Crim Law Flashcards
3 elements of a criminal offense
Actus Reus
Mens Rea
Cause
Actus Reus
Defendant engaged in 1 or more specific acts. An act can be an affirmative action or the omission of an action that the defendant had a legal duty to.
Mens Rea
Acting with the specific intent or awerness required of the crime. There are 5 levels of Mens rea:
1) Purposefully: with the specific intent to do the crime or the specific intent to act without intending the result
2) Knowingly: defendant knows of a specific set of facts or circumstances while engaging in prohibited act, regardless of knowledge they are intending the results
3) Recklessly: conscious disregard for substantial or unjustifiable risk that the act will have a result
4) Negligently: should have been aware but wasn’t of a substantial and unjustifiable risk of causing something prohibited by law
5) Strict Liability; generally presumed against unless there is clear legislation in support of the public welfare.
Mens Rea of Specific Intent crimes
Specifically intended the result. Versus the general intent to act but not specifically commit the crime.
Causation
Actual proximate cause of an unlawful event. The event must be the foreseeable probable consequence. Any intervening causes must not be reasonably foreseeable.
2 Types of Criminal Defenses
Ones that negate the Mens Rea and Affirmative Defenses
Defenses that negate the Mens Rea
Mistake of fact or law: available for specific intent crimes where a reasonable mistake stops the defendant having the appropriate mens rea. Ignorance of the law is not an excuse unless knowledge of the crime is an element.
Impossibility: defendant intends to commit the crime but facts make it impossible
Intoxication: some specific intent crimes, usually only valid if the intoxication was not caused by the defendant, must show that the defendant was tricked, did not know, or was an unforeseen reaction
Mental Disorder: defendant may use this defense or insanity to raise a lack of mens rea defense against any crime requiring intentional or knowing
Affirmative defenses
Burden belongs to the defendant to raise affirmative defenses.

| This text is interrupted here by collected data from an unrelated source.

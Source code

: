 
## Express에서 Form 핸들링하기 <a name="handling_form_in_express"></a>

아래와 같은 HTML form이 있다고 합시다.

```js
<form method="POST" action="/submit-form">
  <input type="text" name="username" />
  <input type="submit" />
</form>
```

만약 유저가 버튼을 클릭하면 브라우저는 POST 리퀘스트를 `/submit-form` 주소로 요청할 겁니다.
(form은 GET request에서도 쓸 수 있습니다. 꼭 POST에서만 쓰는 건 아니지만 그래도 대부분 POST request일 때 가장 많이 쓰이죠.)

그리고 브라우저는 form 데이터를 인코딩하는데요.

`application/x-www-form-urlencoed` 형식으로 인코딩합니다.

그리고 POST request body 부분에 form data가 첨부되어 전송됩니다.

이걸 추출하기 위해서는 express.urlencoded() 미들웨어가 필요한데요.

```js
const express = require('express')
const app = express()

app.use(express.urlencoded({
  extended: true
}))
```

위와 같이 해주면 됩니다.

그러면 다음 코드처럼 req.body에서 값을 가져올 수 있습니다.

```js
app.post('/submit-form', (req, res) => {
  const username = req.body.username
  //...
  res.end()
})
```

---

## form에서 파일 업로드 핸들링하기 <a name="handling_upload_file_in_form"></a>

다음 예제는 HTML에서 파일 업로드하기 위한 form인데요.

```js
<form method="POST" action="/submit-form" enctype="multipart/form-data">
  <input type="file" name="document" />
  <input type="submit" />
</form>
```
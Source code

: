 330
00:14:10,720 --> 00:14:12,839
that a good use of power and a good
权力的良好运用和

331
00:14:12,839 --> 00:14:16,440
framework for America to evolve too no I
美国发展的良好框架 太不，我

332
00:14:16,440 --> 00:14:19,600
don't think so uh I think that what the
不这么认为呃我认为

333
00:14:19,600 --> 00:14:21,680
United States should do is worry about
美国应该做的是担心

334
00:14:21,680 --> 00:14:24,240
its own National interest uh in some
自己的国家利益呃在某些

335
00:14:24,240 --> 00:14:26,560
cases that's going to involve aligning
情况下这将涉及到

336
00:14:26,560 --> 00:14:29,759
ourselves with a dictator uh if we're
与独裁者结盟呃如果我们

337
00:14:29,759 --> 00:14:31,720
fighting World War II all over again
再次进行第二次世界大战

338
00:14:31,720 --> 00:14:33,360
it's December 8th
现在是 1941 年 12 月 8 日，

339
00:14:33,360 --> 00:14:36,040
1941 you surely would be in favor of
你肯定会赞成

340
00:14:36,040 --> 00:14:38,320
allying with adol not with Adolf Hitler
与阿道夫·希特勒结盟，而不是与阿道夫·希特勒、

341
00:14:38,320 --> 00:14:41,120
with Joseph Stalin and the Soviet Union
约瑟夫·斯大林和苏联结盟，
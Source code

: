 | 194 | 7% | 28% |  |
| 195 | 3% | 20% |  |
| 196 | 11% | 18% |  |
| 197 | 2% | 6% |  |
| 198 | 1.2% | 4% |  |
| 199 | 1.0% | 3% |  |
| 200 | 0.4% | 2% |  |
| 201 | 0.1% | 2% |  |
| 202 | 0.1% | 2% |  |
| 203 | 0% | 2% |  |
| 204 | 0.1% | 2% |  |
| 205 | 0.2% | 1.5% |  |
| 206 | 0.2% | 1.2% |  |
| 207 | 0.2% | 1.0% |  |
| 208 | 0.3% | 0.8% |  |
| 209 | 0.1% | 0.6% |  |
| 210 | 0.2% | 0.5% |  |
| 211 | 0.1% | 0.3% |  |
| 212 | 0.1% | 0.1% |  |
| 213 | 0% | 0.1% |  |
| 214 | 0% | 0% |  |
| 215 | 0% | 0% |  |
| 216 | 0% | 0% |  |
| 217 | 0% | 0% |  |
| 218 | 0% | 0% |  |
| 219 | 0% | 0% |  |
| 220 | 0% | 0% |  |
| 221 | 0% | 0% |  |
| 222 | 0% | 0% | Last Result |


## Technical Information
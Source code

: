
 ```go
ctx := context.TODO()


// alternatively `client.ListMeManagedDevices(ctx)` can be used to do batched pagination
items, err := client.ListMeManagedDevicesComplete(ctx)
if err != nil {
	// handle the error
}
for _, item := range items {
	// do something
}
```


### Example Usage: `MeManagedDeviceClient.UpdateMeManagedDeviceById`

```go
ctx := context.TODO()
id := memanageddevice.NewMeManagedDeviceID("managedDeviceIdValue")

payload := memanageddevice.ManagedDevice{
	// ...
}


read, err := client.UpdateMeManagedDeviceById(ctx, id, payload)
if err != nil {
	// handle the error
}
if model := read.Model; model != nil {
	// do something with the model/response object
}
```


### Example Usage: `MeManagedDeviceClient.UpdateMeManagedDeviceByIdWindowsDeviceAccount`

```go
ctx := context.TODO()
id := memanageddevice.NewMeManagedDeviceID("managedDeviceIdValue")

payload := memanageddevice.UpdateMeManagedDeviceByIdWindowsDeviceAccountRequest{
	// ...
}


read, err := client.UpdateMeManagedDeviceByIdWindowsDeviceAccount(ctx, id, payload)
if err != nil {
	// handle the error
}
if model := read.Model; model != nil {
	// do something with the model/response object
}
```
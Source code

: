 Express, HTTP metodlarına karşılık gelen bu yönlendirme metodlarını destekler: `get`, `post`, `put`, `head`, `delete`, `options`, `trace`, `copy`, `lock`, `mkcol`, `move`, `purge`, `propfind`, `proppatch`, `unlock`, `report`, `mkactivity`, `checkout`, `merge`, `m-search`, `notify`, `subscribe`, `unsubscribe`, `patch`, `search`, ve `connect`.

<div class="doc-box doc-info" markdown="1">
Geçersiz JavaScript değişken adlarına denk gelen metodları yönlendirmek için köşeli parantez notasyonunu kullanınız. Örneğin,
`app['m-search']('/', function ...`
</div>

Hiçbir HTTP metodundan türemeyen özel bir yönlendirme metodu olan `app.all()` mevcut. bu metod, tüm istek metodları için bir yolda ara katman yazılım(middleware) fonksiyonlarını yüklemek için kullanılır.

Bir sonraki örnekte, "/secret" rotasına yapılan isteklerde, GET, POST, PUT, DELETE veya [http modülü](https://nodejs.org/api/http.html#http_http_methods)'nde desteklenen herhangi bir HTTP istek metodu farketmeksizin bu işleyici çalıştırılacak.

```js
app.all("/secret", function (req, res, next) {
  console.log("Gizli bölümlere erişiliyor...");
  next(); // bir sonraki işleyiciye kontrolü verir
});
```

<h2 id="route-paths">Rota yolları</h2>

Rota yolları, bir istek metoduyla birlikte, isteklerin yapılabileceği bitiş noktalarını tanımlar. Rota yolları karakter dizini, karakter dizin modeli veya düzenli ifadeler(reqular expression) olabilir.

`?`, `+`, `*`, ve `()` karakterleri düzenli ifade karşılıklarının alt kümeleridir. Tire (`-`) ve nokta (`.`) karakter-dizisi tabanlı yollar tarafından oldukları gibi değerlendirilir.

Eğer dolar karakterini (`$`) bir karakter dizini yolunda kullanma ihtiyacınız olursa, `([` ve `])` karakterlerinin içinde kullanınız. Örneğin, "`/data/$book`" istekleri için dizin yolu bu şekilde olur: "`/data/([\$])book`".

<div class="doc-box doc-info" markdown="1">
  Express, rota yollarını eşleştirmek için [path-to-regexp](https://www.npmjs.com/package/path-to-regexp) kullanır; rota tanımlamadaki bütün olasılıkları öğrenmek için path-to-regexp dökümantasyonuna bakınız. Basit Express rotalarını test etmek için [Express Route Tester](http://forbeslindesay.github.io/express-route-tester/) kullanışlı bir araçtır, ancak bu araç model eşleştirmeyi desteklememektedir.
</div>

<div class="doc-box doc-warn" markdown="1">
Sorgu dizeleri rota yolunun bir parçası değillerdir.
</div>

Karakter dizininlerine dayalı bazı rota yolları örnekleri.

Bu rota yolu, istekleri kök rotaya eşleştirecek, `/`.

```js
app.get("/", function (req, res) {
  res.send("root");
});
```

Insanity, Avoiding greater harm, Self-Defense, entrapment, consent, alibi
Insanity
Defendant is insane as a result of mental disease making them incapable of knowing what they did was wrong, minority view is that because of mental disease, defendant could not resist the impulse to do something wrong. The model penal code asks if defendant lacked the capacity to conform or appreciate the significance of their actions.
Avoiding Greater Harm
(necessity test) defendant must have committed a crime to imminent harm, there must have been no reasonable alternative, and the harm caused was less serious than what would have happened.
Self-Defense
right to use force to protect against another’s use or unlawful threat of force when the defendant actually and reasonably believes defensive force is necessary. Only deadly force justifies deadly force. some statutes may require defendant to have retreated if at all possible. Defendant can never be the cause of the need to use defense.
Homicide 1st Degree
First degree murder is the intentional killing of another person by someone who has acted willfully, deliberately, or with planning. A premeditated intent to kill requires that the defendant had intent to kill and some willful deliberation (the defendant spent some time to reflect, deliberate, reason, or weigh their decision) to kill, rather than killing on a sudden impulse.
Homicide 2nd Degree
Second-degree murder is typically murder with malicious intent but not premeditated. The mens rea of the defendant is intent to kill, intent to inflict serious bodily harm, or act with an abandoned heart (e.g., reckless conduct lacking concern for human life or having a high risk of death). Showing an indifference to human life.
Felony Murder
The felony murder rule is a law in most states and under federal law that allows anyone who is accused of committing a violent felony to be charged with murder if the commission of that felony results in the death of someone. The people involved in the felony may be charged for murder under the rule even if they had no intention of killing someone.
Manslaughter
Manslaughter is the act of killing another human being without malice. It is a general intent crime that is distinct from murder because it requires less culpability.
Voluntary manslaughter is intentionally killing another person in the heat of passion and in response to adequate provocation.
Involuntary manslaughter is negligently causing the death of another person.